Desde Fresia pasamos por Riachuelo, ahí dormimos en un campamento pensado para cicloviajeros, el refugio Kurileufun, pasamos una velada increíble con los dueños, dos venezolanas que viajan en bici con su perro y un chileno que más que viajar en bici, vuela. Siguiente etapa llegamos a La Unión y el dueño de las cabañas, Iván, un apicultor super humilde, nos invita a dormir y además nos entrevista para su programa dominical de radio donde cuenta historias de personas que se cruza en el camino. Y entonces llegamos a Valdivia, quizá la ciudad más lluviosa del país y paradójicamente tenemos tres días de sol. La ciudad sufrió en 1960 el mayor terremoto registrado y prácticamente toda es nueva. En ella confluyen cuatro ríos, el Callecalle, el Cruces, el Tornagaleones y el Angachilla. Es una ciudad fluvial, con humedales, grandes paseos y donde vemos leones marinos echando la siesta en las orillas.
Mapa del recorrido del trayecto.
El pronóstico amenaza y cumple con tormentas.Las etapas hasta Coñaripe, Villarrica y Temuco, las pasamos mojados y con frío. Lo bueno, que se ven mejor desde el interior de las cabañas en las que nos refugiamos, pero que nos impiden las vistas al Volcán Villarrica. “A partir de Temuco mejora”, pero no, las etapas hasta los Ángeles siguen sacando el chubasquero de nuestras alforjas, además el cambio de temperaturas hace que cada día cambiemos el vestuario varias veces. Vivimos las cuatro estaciones muchas veces todas las etapas. Conforme subimos al norte, debería hacer más calor, pero cada vez las mañanas son más frías, amanecemos a 4º varios días y entre las lluvias y el frío, terminamos enfermando los dos. Primera vez en el viaje, aunque no dejamos de pedalear y nuestro cuerpo nos pide vacaciones que no le concedemos. Lo bueno es que encontramos lugares donde alojarnos, protegernos y encima gratis. Son los parques de bomberos. Chile, probablemente, es el país que más parques de bomberos tiene del mundo, más de 50.000. Es un sistema de compañías voluntarias y cada pueblo tiene uno o más. Es parte de la tradición, casi toda la comunidad tienen relación con su parque, en ellos ves generaciones, madres, hijos que se acercan a hacer la guardia. Están muy bien dotados, cada voluntario tiene sus trajes de intervención, rescate o forestal, con formaciones permanentes a las que acuden semanalmente. No creo que haya tanta pasión e ilusión por esta profesión en otro lugar del mundo. El gobierno lo sabe y se aprovecha de ello. Entre camiones donados por otros países, que los trajes se los compran los voluntarios, el gobierno sólo suministra algunos empleados y algunos camiones, pero el ahorro es inmenso y sin embargo la red de seguridad es incuantificable. Para hacernos una idea, España, con más del doble de la población, no llega a 1.000 parques de bomberos. A lo largo de Chile hemos dormido en tres parques, Renaico, Yungay y Florida, en todos nos han acogido sin dudarlo, brindado un cuarto y sobre todo cariño. Hacía meses que tenía mi profesión almacenada en el recuerdo, dormida y aquí ha despertado viendo la ilusión con la que los voluntarios hacen maniobras cada tarde y me muestran su ropa y los camiones. Soy bombero, orgulloso de ello y aunque me queda mucho para regresar a mi parque, admito que tengo ganas de trabajar junto a mis compañeros a los que echo de menos.
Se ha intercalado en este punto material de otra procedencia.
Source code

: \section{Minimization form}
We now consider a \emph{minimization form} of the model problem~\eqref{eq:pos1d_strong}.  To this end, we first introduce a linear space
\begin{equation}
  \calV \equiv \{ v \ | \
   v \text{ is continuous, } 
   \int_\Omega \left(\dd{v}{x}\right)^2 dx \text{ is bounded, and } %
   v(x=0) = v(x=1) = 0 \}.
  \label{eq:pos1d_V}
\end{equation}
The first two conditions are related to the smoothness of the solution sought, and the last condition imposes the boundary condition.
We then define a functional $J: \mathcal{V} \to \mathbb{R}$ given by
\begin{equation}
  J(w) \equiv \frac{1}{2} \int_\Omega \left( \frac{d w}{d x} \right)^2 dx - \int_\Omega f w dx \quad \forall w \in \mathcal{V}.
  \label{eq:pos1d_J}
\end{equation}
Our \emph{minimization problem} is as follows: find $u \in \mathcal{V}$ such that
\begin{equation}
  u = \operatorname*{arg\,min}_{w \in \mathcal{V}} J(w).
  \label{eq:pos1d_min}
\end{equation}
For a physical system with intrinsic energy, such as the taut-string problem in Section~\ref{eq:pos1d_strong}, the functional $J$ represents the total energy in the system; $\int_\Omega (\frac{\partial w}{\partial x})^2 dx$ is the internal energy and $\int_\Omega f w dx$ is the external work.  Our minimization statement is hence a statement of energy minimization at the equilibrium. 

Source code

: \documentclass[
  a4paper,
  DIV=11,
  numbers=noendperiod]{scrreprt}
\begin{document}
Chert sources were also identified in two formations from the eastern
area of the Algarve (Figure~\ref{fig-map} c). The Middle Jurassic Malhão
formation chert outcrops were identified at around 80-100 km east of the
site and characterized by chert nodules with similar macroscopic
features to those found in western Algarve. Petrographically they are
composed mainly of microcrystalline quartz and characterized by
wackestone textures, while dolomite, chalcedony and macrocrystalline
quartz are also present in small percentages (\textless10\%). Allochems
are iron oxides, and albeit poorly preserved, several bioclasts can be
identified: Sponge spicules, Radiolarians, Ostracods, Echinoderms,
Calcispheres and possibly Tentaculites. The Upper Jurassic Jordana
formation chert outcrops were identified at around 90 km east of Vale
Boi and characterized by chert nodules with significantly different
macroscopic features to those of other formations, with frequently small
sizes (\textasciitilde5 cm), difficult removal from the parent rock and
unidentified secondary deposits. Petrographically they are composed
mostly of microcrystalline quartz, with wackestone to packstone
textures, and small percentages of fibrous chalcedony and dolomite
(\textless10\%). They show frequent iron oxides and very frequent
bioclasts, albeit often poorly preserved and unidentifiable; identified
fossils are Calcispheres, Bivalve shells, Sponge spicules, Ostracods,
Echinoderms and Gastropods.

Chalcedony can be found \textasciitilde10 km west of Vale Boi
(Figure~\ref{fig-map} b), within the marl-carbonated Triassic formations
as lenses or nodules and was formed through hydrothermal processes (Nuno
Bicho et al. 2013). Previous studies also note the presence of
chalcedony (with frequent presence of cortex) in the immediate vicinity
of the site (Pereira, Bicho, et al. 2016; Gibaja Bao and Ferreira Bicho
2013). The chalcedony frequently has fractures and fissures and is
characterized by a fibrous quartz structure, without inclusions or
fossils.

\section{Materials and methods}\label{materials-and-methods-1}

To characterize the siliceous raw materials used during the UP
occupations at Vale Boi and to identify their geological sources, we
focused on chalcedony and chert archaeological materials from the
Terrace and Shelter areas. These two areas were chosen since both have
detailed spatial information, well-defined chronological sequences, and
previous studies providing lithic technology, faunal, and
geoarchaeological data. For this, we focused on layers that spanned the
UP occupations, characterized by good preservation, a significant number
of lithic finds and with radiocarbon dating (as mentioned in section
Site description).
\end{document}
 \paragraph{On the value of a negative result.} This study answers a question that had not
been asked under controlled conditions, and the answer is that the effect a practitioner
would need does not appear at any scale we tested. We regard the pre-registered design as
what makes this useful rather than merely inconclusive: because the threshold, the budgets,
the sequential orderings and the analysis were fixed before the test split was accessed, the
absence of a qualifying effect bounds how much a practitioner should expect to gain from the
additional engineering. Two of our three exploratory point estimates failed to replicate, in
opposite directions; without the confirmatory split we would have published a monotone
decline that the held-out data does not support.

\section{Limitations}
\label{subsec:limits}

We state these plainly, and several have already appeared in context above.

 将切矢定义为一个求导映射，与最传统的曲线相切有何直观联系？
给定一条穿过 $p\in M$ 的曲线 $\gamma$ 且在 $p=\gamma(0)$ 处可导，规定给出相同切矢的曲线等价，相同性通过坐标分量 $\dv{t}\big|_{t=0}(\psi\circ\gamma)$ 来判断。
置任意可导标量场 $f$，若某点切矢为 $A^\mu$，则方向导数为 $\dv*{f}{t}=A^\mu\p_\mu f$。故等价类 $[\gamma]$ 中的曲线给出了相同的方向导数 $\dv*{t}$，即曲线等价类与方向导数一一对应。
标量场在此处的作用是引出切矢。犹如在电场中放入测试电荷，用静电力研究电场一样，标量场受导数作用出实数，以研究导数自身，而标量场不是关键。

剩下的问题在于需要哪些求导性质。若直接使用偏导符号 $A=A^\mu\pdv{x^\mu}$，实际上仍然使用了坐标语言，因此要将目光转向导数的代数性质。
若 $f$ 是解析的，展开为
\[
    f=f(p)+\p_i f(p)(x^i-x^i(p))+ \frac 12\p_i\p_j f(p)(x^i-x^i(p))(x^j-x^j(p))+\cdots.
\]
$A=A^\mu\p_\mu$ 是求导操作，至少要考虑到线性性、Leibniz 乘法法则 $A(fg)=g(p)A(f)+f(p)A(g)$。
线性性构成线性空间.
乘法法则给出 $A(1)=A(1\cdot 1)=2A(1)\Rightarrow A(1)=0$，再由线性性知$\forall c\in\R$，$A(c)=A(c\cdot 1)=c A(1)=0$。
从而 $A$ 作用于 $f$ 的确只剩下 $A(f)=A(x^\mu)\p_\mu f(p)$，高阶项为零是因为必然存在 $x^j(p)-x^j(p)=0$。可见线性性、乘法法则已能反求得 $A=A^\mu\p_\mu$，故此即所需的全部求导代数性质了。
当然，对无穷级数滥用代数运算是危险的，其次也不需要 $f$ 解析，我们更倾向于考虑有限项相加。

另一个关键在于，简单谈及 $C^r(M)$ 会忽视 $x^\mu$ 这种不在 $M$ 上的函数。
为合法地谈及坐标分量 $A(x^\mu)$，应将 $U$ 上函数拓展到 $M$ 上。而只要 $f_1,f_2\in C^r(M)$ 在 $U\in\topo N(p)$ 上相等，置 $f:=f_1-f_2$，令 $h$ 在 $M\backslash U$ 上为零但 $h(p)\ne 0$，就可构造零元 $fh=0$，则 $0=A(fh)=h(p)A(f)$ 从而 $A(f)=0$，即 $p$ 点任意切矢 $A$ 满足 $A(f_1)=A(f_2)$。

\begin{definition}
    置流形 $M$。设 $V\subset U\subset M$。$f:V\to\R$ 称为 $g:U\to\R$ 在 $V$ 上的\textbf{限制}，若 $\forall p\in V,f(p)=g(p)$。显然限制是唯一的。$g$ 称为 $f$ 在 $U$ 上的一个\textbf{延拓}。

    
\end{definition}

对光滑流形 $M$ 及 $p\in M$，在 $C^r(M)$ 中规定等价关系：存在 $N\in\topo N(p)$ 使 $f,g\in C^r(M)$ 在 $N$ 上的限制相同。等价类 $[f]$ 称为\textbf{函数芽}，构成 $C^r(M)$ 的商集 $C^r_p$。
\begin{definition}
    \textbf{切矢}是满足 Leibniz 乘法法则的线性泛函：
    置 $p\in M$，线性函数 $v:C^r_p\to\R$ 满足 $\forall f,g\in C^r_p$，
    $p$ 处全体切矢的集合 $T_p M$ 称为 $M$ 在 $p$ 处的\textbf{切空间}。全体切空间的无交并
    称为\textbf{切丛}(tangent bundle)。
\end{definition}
Nos costó 18 etapas y 1.200km llegar desde Puerto Montt hasta Palomares y ahí nos esperaba otra experiencia humana maravillosa. Jessica, amiga de Pamela, la mujer de Fresia, nos abre las puertas de su casa sin conocernos, nos ofrece el cuarto de su hijo al que desplazamos y nos trata como si fuéramos familia. Dos días que compartimos con sus amigos, sobre todo hablando de la vida, del mundo revuelto que nos están dejando ciertos políticos. La noche antes de marcharnos nos despedimos con un once, especie de comida ligera que hacen a la tarde, pero de ligera no tiene nada, churrascos, salchipapas y nuestras tortillas de patata. En Palomares dejamos una familia que se ha construido en dos días, a las 4:00 de la madrugada nos llevan al aeropuerto para volar hasta Calama, Chile es muy grande y necesitamos avanzar.
Hospitalidad, en casa de Pamela antes de arrancar la etapa en Fresia.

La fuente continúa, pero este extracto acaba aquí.